As the legal status of the film has shifted, so has the film itself. Moroder’s 1984 version has always been heavily criticized and is widely regarded as lapsed by future discoveries. A 1987 restoration project by the Munich Film Archive managed to uncover notes from Nazi files indicating the original inter-titles and providing a new source on what Lang’s original cut of the film may have contained. Twenty-one years later, a complete negative was found in Buenos Aires, which included 25 minutes of Metropolis that hadn’t been seen in more than 80 years. The final restoration, dubbed “The Complete Metropolis,” has a running time of 148 minutes, about five minutes shy of the version shown at its 1927 premiere.
Mills’ Metropolis score has been through nearly as many permutations over the last 20 years as the film. His original score was written in 1999, a second in 2010, and a third, he says, is on the way.
“About a year ago, I was commissioned to create a new soundtrack for the full version by UFA in Berlin,” Mills told 5 Mag. “Since then I’ve performed a few live cinemixes of this new soundtrack and we have plans to release it in 2022.”
Mills’ latest score for Metropolis contains all new and original music. After “the last two previous versions made back in 1999 and in 2010, I thought it was time to revisit the film since so much had changed in the world and with people (in general). This new soundtrack is more emotional and deeper. I’ve even experimented with using the human voice in some segments.
“This is the biggest soundtrack I’ve produced to date and it took many hours of production.”
Due to a quirk of copyright law, Metropolis will enter into the public domain in the United States at midnight, January 1 2023.
The next year may also bring intriguing opportunities for both public viewing and utilizing the film in other artistic projects. Due to disharmony between American and European Union copyright law, Metropolis is about to pass through (or potentially become entangled in) esoteric loopholes of copyright law for a second time.
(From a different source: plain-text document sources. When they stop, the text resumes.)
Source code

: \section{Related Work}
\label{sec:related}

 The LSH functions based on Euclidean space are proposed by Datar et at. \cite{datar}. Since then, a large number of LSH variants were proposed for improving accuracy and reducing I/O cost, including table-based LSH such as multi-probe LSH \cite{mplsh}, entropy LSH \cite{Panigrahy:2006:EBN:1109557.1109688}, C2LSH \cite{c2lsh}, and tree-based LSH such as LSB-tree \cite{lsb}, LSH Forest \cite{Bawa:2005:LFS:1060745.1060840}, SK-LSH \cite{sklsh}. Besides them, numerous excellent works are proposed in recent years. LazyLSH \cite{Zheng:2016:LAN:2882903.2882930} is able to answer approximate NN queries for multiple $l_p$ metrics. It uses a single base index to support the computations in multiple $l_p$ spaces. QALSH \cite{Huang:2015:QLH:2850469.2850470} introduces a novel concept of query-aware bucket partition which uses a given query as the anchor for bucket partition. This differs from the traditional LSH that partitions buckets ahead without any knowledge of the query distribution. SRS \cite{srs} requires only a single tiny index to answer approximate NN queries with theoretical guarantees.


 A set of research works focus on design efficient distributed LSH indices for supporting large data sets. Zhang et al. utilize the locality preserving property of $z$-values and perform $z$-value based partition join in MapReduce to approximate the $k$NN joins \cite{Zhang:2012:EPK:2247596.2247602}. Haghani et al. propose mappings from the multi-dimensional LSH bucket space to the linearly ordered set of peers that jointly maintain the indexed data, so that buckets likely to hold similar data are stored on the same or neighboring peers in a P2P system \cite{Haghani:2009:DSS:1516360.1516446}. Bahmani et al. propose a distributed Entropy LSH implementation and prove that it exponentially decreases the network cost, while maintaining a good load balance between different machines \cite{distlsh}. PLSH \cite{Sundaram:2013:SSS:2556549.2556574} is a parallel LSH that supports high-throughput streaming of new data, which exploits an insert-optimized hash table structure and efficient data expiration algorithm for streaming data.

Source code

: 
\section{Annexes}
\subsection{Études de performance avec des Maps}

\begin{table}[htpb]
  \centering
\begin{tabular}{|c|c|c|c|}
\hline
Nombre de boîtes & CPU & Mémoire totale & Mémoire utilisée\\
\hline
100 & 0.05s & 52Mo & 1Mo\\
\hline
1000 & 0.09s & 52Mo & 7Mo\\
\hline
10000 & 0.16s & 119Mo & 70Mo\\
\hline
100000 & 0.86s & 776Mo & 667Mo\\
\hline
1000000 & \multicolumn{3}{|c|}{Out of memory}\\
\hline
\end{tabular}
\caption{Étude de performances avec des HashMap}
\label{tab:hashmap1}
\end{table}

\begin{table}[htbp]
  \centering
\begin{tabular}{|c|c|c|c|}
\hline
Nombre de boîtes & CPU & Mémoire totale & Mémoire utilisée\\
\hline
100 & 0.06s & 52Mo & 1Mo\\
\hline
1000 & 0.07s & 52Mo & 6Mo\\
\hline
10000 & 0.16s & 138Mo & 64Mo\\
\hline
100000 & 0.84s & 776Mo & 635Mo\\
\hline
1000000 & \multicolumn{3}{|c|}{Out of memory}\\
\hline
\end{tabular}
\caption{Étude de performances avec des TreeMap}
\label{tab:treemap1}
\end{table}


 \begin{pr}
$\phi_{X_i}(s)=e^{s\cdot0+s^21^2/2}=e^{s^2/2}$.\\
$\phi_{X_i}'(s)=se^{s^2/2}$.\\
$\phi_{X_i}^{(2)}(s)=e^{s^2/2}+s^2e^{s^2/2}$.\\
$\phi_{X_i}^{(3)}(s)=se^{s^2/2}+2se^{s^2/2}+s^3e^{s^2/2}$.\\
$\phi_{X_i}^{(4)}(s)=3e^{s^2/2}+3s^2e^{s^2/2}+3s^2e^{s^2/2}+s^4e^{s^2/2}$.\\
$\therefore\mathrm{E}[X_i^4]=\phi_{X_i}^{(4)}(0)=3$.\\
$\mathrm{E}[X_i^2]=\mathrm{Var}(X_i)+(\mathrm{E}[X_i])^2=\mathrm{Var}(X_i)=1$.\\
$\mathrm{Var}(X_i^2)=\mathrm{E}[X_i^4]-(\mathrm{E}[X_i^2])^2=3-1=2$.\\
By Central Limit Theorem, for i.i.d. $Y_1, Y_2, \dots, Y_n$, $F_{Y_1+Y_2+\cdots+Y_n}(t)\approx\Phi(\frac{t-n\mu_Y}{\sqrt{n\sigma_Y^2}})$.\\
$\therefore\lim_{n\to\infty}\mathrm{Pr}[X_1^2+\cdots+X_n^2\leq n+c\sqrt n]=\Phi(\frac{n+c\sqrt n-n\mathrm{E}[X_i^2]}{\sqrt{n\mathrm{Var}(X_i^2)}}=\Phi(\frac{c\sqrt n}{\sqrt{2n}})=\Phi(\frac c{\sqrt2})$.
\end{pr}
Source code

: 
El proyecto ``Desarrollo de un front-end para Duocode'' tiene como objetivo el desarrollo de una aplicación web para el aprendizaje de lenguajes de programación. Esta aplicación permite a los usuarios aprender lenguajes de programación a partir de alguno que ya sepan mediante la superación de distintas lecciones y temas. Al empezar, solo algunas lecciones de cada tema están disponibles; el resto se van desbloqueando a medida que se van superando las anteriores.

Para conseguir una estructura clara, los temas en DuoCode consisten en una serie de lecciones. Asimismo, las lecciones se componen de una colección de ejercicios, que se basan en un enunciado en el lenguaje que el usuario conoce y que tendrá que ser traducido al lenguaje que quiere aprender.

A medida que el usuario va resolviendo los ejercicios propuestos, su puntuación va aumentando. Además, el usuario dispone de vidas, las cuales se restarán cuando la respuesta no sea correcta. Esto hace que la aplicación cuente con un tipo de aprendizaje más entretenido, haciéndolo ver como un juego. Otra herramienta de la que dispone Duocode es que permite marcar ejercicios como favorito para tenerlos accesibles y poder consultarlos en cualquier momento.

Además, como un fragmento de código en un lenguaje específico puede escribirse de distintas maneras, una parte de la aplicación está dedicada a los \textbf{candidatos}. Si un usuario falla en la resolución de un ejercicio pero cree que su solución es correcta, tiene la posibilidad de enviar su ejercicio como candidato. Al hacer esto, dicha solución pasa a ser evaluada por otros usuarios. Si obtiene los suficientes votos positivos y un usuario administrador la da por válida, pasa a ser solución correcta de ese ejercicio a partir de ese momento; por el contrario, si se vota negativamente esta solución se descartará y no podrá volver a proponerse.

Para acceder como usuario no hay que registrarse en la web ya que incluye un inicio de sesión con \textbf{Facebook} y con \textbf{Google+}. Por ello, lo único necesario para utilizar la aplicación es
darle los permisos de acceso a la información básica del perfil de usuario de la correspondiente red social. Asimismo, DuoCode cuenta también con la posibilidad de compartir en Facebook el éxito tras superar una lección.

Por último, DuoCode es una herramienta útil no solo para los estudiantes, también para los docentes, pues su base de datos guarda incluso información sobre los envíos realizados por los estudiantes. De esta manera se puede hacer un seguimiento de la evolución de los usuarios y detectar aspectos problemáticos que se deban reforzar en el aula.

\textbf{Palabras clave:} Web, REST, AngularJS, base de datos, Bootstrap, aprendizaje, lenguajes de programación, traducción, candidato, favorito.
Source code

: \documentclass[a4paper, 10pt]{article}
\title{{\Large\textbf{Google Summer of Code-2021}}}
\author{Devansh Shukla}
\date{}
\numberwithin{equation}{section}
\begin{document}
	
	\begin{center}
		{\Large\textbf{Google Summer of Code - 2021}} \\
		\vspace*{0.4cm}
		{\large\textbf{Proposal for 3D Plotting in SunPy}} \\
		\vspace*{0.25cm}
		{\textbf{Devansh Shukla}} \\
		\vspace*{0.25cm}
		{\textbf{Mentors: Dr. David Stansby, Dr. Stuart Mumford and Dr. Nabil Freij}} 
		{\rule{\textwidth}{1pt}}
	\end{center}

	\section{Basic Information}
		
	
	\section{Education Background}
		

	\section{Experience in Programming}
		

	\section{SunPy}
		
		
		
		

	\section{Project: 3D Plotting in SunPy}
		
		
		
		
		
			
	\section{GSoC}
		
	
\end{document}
Per the US Copyright Term Extension Act, the copyright limit for works published between 1924 and 1963 is 95 years from the date of publication. That means that after 11:59 pm on New Year’s Eve 2022 — basically a year from now — Metropolis will enter back into the public domain – at least in the United States.
European Union copyright law extended the Berne Convention’s term of copyright lasting 50 years beyond the author’s death to 70 years, without exceptions for older works. Fritz Lang died in 1976, which means that in the European Union, Metropolis will still be under copyright until the end of 2046.
It’s not clear how this will work out for performances of Jeff Mills’ score along with the film that inspired it; he wasn’t previously aware of the US copyright expiring after 2022. In an interview more than a decade ago, he told me that performances of his score then were infrequent; Electronic Beats in describing a recent performance called them “incredibly rare.”
“It’s hard to calculate” how many times Mills has performed his score accompanied by the film, he told 5 Mag for this story. “There have been many showings and in many different scenarios. From large auditoriums to churches to projections on garage doors.
“But with every showing, there is always the understanding that its important to show this film to the public. That it’s not just a movie — it’s more about lessons about the human spirit that every one of us should be reminded of.”